Q: Did it come in on budget?

 

Joel Silver: Oh yeah.  Oh sure.  There wasn’t a lot of things to get in the way of it.

 

Q: And what was the production in amount of months?  Like once it actually…

 

Joel Silver: It was a 60-day shoot.

 

Q: And all in Berlin?

 

Joel Silver: Yes.  All in Germany.

 

Q: Last summer?

 

Joel Silver: Yes, last summer.  60-day shoot but most movies like that the director will finish directing and they wrap…cut and they go cut the movie.  But on this movie the director keeps directing until last Thursday.
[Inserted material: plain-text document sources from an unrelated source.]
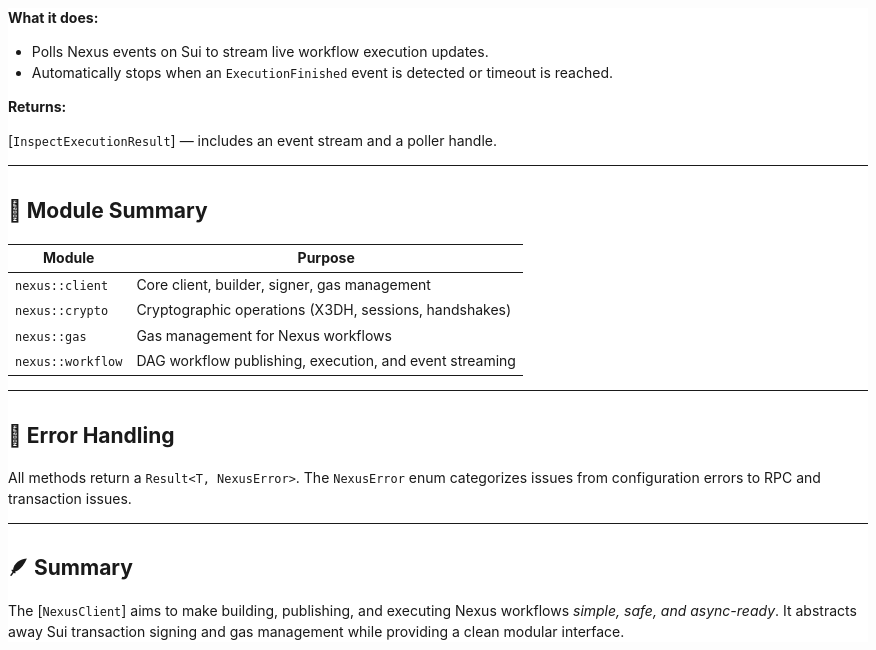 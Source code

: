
 ```rust
```

**What it does:**

- Polls Nexus events on Sui to stream live workflow execution updates.
- Automatically stops when an `ExecutionFinished` event is detected or timeout is reached.

**Returns:**

[`InspectExecutionResult`] — includes an event stream and a poller handle.

---

## 🧱 Module Summary

| Module            | Purpose                                                 |
| ----------------- | ------------------------------------------------------- |
| `nexus::client`   | Core client, builder, signer, gas management            |
| `nexus::crypto`   | Cryptographic operations (X3DH, sessions, handshakes)   |
| `nexus::gas`      | Gas management for Nexus workflows                      |
| `nexus::workflow` | DAG workflow publishing, execution, and event streaming |

---

## 🧭 Error Handling

All methods return a `Result<T, NexusError>`.
The `NexusError` enum categorizes issues from configuration errors to RPC and transaction issues.

---

## 🪶 Summary

The [`NexusClient`] aims to make building, publishing, and executing Nexus workflows _simple, safe, and async-ready_. It abstracts away Sui transaction signing and gas management while providing a clean modular interface.

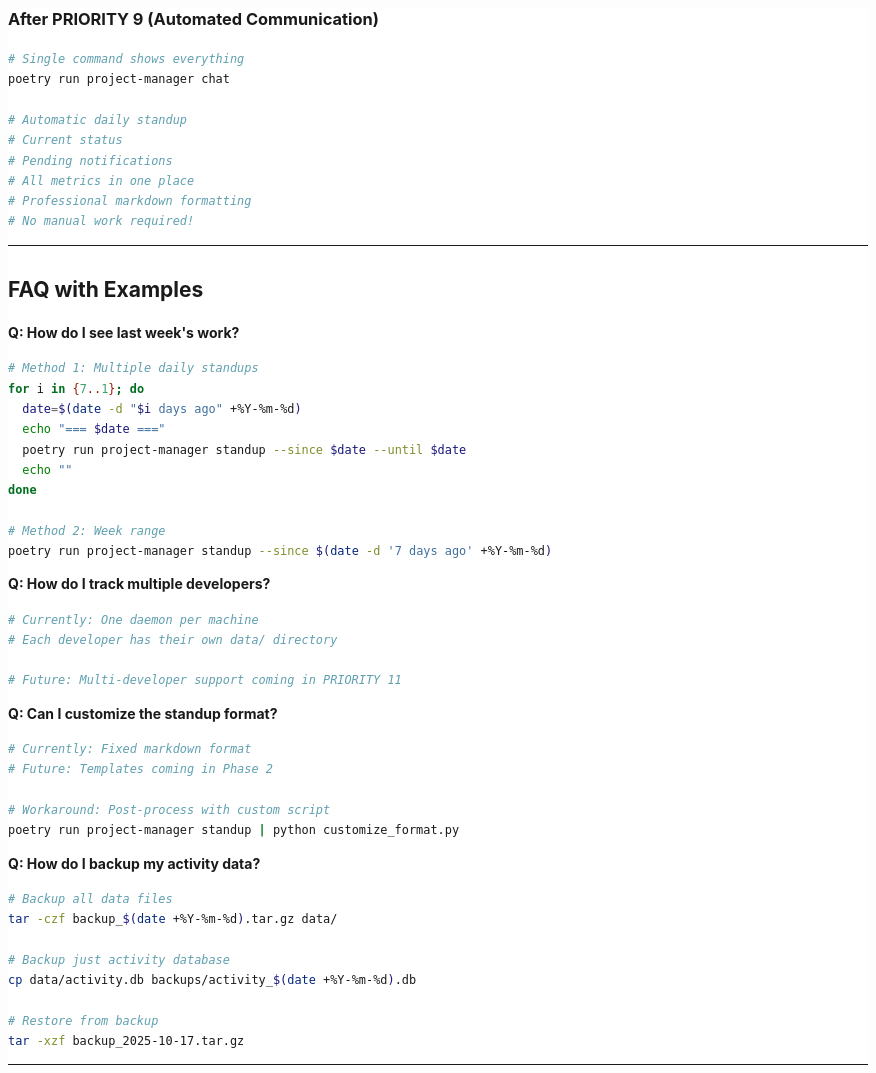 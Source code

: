 ### After PRIORITY 9 (Automated Communication)

```bash
# Single command shows everything
poetry run project-manager chat

# Automatic daily standup
# Current status
# Pending notifications
# All metrics in one place
# Professional markdown formatting
# No manual work required!
```

---

## FAQ with Examples

**Q: How do I see last week's work?**

```bash
# Method 1: Multiple daily standups
for i in {7..1}; do
  date=$(date -d "$i days ago" +%Y-%m-%d)
  echo "=== $date ==="
  poetry run project-manager standup --since $date --until $date
  echo ""
done

# Method 2: Week range
poetry run project-manager standup --since $(date -d '7 days ago' +%Y-%m-%d)
```

**Q: How do I track multiple developers?**

```bash
# Currently: One daemon per machine
# Each developer has their own data/ directory

# Future: Multi-developer support coming in PRIORITY 11
```

**Q: Can I customize the standup format?**

```bash
# Currently: Fixed markdown format
# Future: Templates coming in Phase 2

# Workaround: Post-process with custom script
poetry run project-manager standup | python customize_format.py
```

**Q: How do I backup my activity data?**

```bash
# Backup all data files
tar -czf backup_$(date +%Y-%m-%d).tar.gz data/

# Backup just activity database
cp data/activity.db backups/activity_$(date +%Y-%m-%d).db

# Restore from backup
tar -xzf backup_2025-10-17.tar.gz
```

---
Every scene you’re directing because you’re…there’s a room they put in at the studio—a screening room 1 which has been turned into a VFX visual effects review room and it’s a very comfortable room with a big digital screen.  The guy’s sitting back on the couch and all these visual effects from all over the world—there’s crews in Australia, there’s crews for us in France, there’s crews in Northern California, crews in L.A. and all that stuff is e-mailed in all the quicktimes it all comes in and they look at the effects and there are people all around the room there people with laptops that are plugged in.  They’re talking because what we do is we put a person on for each vendor.  So each vendor has a person who is communicating with that vendor and they’ll go to the next vendor and things come up and the boys will see it and that person is giving notes right back to the vendor and the vendor sees the notes and there’s another effects review 3 hours later and then more shots come in and they look at those shots.  That’s a final.  We’ve got a final.  Yea—we’ve got a final! Another shot comes up and there’s 2,000 shots.

 

Q: That’s a lot.  Is that a record do you think?

 

Joel Silver: I think so. 

 

Q: So have Larry and Andy come at you with their next quote-unquote idea to make you smile?

 

Joel Silver: No.

 

Q: I have to ask you one more thing before I forget.

 

Joel Silver: Sure.

 

Q: Since we can never get Larry and Andy, have they started thinking about 3-D filmmaking?

 

Joel Silver: Yeah, we talked about this being 3-D.  We actually discussed this being 3-D.  There aren’t enough theatres yet right now to make it really…it would have taxed us to make this 3-D right now.  But maybe if we make a sequel, I mean, they have a story for a sequel and if they make it…

 

Q: What is it?  Any hints on where it might go?

 

Joel Silver: Well, there’s things they want to do with him.  There’s as many episodes of this cartoon so there’s a lot of ideas, but if we make the sequel maybe that will be in 3-D, but I mean it would have been possible because it was digital to begin with to do it in 3-D and all those shots were rendered so it would have been possible.

 

Q: Do you think they want to do a sequel or do you think they want to take on another property?

 

Joel Silver: Well, I mean, I don’t know if they will direct the sequel.  Maybe somebody else will—maybe they will, I don’t know.  This was pretty tough this one to do, but to create this you know, but I don’t know if they’d want to give that to somebody else, I don’t know.  But they…the only thing I like to say is they don’t….the only part they don’t engage in is this part right here.  They don’t like to engage in this and my friend, Tom Cruise, told me a story he went to work on “Eyes Wide Shut” and he said there was Kubrick just sitting there in the director’s chair.  It was Kubrick!  And not trying to make a connection between Kubrick and the boys but he didn’t want to engage in this part either so that gives him mystique and when everybody’s here—all the guys are here and Matthew’s here and Emile and these are fantastic friends of ours, these filmmakers and they’re great guys.  They just don’t like to talk about their movies and they did the whole thing for me on the first “Matrix”.  They did all the junkets.  All the press tours, they did everything and they hated it.  And they said to me, “If you want us to work with you again, you’ve got to promise we’d never do this again”.  And I said, “Fine.”  What could I say?  I couldn’t say, “No, you’ve got to do it.” So I’m happy to try to impart to you their thoughts and their ideas but you know their thoughts and their ideas are on that screen and that’s what they give you.  That’s their gift to all of you.  I hope you liked it.